--- Provided entries ---

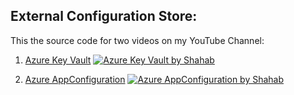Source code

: ## External Configuration Store:

This the source code for two videos on my YouTube Channel:

1. [Azure Key Vault](https://youtu.be/WmrQiavJ9f8)
[![Azure Key Vault by Shahab](https://img.youtube.com/vi/WmrQiavJ9f8/0.jpg)](https://youtu.be/WmrQiavJ9f8)

2. [Azure AppConfiguration](https://youtu.be/nXHImuSmENM)
[![Azure AppConfiguration by Shahab](https://img.youtube.com/vi/nXHImuSmENM/0.jpg)](https://youtu.be/nXHImuSmENM)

---

• Exercise prompt
What goes in the answer is the run of lines from the one holding "This the source" to the end of the entries, reproduced exactly and with nothing else.

• Task output
This the source code for two videos on my YouTube Channel:

1. [Azure Key Vault](https://youtu.be/WmrQiavJ9f8)
[![Azure Key Vault by Shahab](https://img.youtube.com/vi/WmrQiavJ9f8/0.jpg)](https://youtu.be/WmrQiavJ9f8)

2. [Azure AppConfiguration](https://youtu.be/nXHImuSmENM)
[![Azure AppConfiguration by Shahab](https://img.youtube.com/vi/nXHImuSmENM/0.jpg)](https://youtu.be/nXHImuSmENM)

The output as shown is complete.